The first thing to note, when addressing the relationship between marketing and consumer research, is that the link between promotional practices for advancing specific exchange processes and insight into the sociological (and psychological) factors guiding engagement in such social exchange processes can be found in market relations from the dawn of markets (Graeber, 2012). That the systematic relationship between understanding the population as consumers and usage of such knowledge for target marketing and advertising purposes has proliferated in scope and intensity and has become a significant social institution during the twentieth century, is also obvious (Trentmann, 2016). In short, it is beyond the scope of this short chapter to treat relations between marketing and consumer research as social practices.
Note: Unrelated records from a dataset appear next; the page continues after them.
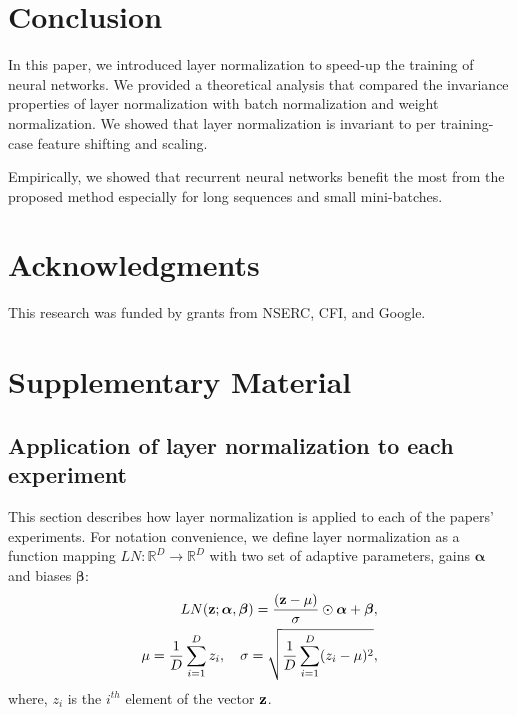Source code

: \documentclass{article}
\newcommand{\real}{\mathbb{R}}
\begin{document}
\section{Conclusion}
\label{sec:discussion}

In this paper, we introduced layer normalization to speed-up the  training of neural networks. We provided a theoretical analysis that compared the invariance properties of layer normalization with batch normalization and weight normalization. We showed that layer normalization is invariant to per training-case feature shifting and scaling.

Empirically, we showed that recurrent neural networks benefit the most from the proposed method especially for long sequences and small mini-batches. 


\section*{Acknowledgments}   
\vspace{-0.1in}
This research was funded by grants from NSERC, CFI, and Google.

\pagebreak
\setlength{\bibsep}{5pt plus 0.3ex}
\begin{small}
\vspace{-0.1in}

\end{small}

\newpage


\section*{Supplementary Material}

\subsection*{Application of layer normalization to each experiment}

This section describes how layer normalization is applied to each of the papers' experiments. For notation convenience, we define layer normalization as a function mapping $LN: \real^D \to \real^D$ with two set of adaptive parameters, gains $\bm{\alpha}$ and biases $\bm{\beta}$:
\begin{eqnarray}
LN({\bf z} ; \bm{\alpha}, \bm{\beta}) = \frac{({\bf z} - \mu)}{\sigma} \odot \bm{\alpha} + \bm{\beta}, \\
\mu = \frac{1}{D}\sum_{i=1}^D z_i, \quad \sigma = \sqrt{\frac{1}{D}\sum_{i=1}^D (z_i-\mu)^2}, 
\end{eqnarray}
where, $z_i$ is the $i^{th}$ element of the vector ${\bf z}$.
\end{document}

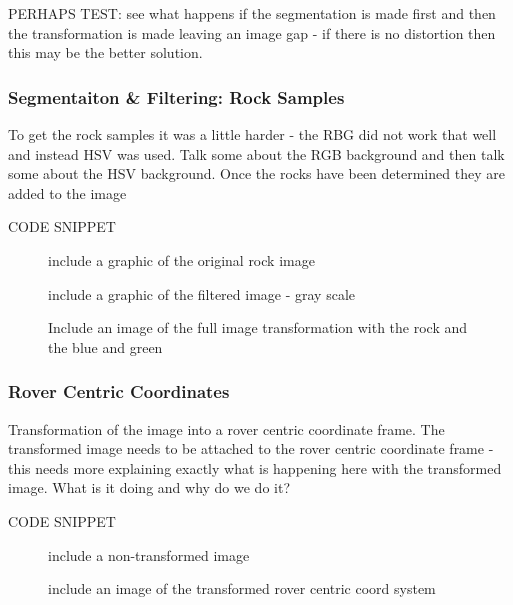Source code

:\documentclass[a4paper]{article}
\begin{document}
PERHAPS TEST: see what happens if the segmentation is made first and then the transformation is made leaving an image gap - if there is no distortion then this may be the better solution.

\subsubsection{Segmentaiton \& Filtering: Rock Samples}
To get the rock samples it was a little harder - the RBG did not work that well and instead HSV was used. Talk some about the RGB background and then talk some about the HSV background. Once the rocks have been determined they are added to the image

CODE SNIPPET

\begin{figure}
\begin{minipage}{0.45\linewidth}
\centering
\caption{include a graphic of the original rock image}
\end{minipage}
\begin{minipage}{0.45\linewidth}
\centering
\caption{include a graphic of the filtered image - gray scale}
\end{minipage}
\end{figure}

\begin{figure}
\centering
\caption{Include an image of the full image transformation with the rock and the blue and green}
\end{figure}

\subsubsection{Rover Centric Coordinates}
Transformation of the image into a rover centric coordinate frame. The transformed image needs to be attached to the rover centric coordinate frame - this needs more explaining exactly what is happening here with the transformed image. What is it doing and why do we do it?

CODE SNIPPET

\begin{figure}
\begin{minipage}{0.45\linewidth}
\centering
\caption{include a non-transformed image}
\end{minipage}
\begin{minipage}{0.45\linewidth}
\centering
\caption{include an image of the transformed rover centric coord system}
\end{minipage}
\end{figure}
\end{document}
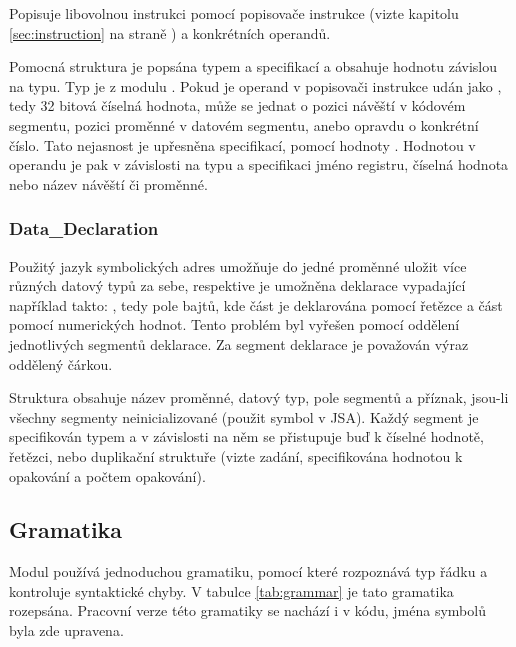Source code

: \documentclass[czech, kiv, he, sem, pdf, viewonly]{fasthesis}
\begin{document}
Popisuje libovolnou instrukci pomocí popisovače instrukce (vizte kapitolu
\ref{sec:instruction} na straně \pageref{sec:instruction}) a konkrétních
operandů.

Pomocná struktura  je popsána typem a specifikací a obsahuje
hodnotu závislou na typu. Typ je  z modulu
. Pokud je operand v popisovači instrukce udán jako
, tedy 32 bitová číselná hodnota, může se jednat o pozici
návěští v kódovém segmentu, pozici proměnné v datovém segmentu, anebo opravdu o
konkrétní číslo. Tato nejasnost je upřesněna specifikací, pomocí hodnoty
. Hodnotou v operandu je pak v závislosti na
typu a specifikaci jméno registru, číselná hodnota nebo název návěští či
proměnné.

\subsubsection{Data\_Declaration}

Použitý jazyk symbolických adres umožňuje do jedné proměnné uložit více různých
datový typů za sebe, respektive je umožněna deklarace vypadající například
takto: , tedy pole bajtů, kde část je
deklarována pomocí řetězce a část pomocí numerických hodnot. Tento problém byl
vyřešen pomocí oddělení jednotlivých segmentů deklarace. Za segment deklarace je
považován výraz oddělený čárkou.

Struktura obsahuje název proměnné, datový typ, pole segmentů a příznak, jsou-li
všechny segmenty neinicializované (použit symbol  v JSA). Každý
segment je specifikován typem a v závislosti na něm se přistupuje buď k číselné
hodnotě, řetězci, nebo duplikační struktuře (vizte zadání, specifikována
hodnotou k opakování a počtem opakování).

\subsection{Gramatika}

Modul  používá jednoduchou gramatiku, pomocí které rozpoznává
typ řádku a kontroluje syntaktické chyby. V tabulce \ref{tab:grammar} je tato
gramatika rozepsána. Pracovní verze této gramatiky se nachází i v kódu, jména
symbolů byla zde upravena.


\end{document}
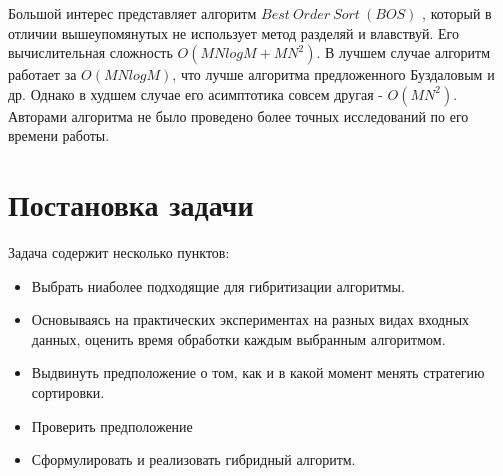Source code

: Большой интерес представляет алгоритм $Best~Order~Sort~(BOS)$ \cite{BOS}, который в отличии вышеупомянутых не использует метод разделяй и влавствуй. Его вычислительная сложность $O(MNlogM+MN^2)$. В лучшем случае алгоритм работает за $O(MNlogM)$, что лучше алгоритма предложенного Буздаловым и др. Однако в худшем случае его асимптотика совсем другая - $O(MN^2)$. Авторами алгоритма не было проведено более точных исследований по его времени работы. 

\section{Постановка задачи}

Задача содержит несколько пунктов: 
\begin{itemize}
	\item Выбрать ниаболее подходящие для гибритизации алгоритмы.
	\item Основываясь на практических экспериментах на разных видах входных данных, оценить время обработки каждым выбранным алгоритмом. 	
	\item Выдвинуть предположение о том, как и в какой момент менять стратегию сортировки. 
	\item Проверить предположение
	\item Сформулировать и реализовать гибридный алгоритм.
\end{itemize} 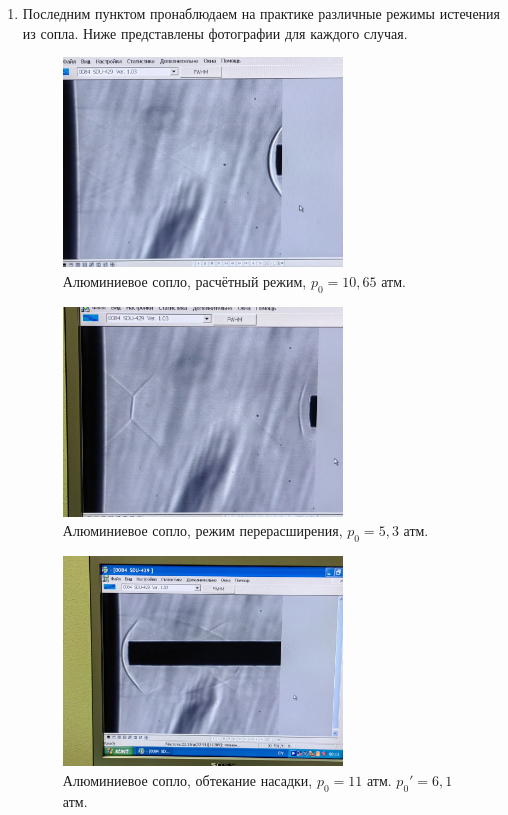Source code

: \documentclass[a4paper,12pt]{article}
\begin{document}
\begin{enumerate}
    \item
    Последним пунктом пронаблюдаем на практике различные режимы истечения из сопла. Ниже представлены фотографии для каждого случая.
    \begin{figure}[H]\label{fig: exp norm mode}
        \centering
        \includegraphics[width = 0.7\textwidth]{Эксп Расчёт.png}
        \caption{Алюминиевое сопло, расчётный режим, $p_0 = 10,65$ атм.}
    \end{figure}
    \begin{figure}[H]\label{fig: exp overexpansion}
        \centering
        \includegraphics[width = 0.7\textwidth]{Эксп Пере.png}
        \caption{Алюминиевое сопло, режим перерасширения, $p_0 = 5,3$ атм.}
    \end{figure}
    \begin{figure}[H]\label{fig: exp nozzle flow}
        \centering
        \includegraphics[width = 0.7\textwidth]{Эксп Обтекание насадки.png}
        \caption{Алюминиевое сопло, обтекание насадки, $p_0 = 11$ атм. $p_0' = 6,1$ атм.}
    \end{figure}
    
\end{enumerate}
\end{document}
Instead, we have chosen to look at the relationship between marketing and consumer research as institutionalized academic disciplines. It should be noted right away that when we talk about “consumer research” in the following, we are referring to the consumer research organized mainly through the Association for Consumer Research (ACR) and predominantly working in marketing departments, since the nexus between marketing and consumer research is the topic of this chapter. The term consumer research underlines the distinctly individualized decision science approach that has dominated this discipline throughout the years, albeit with significant change over the last decades, mainly represented by the Consumer Culture Theory version of consumer research. The use of the term consumer research in this narrow sense by no means is an indication that research on consumers and consumption does not take place in other disciplines, as this volume is witnessing.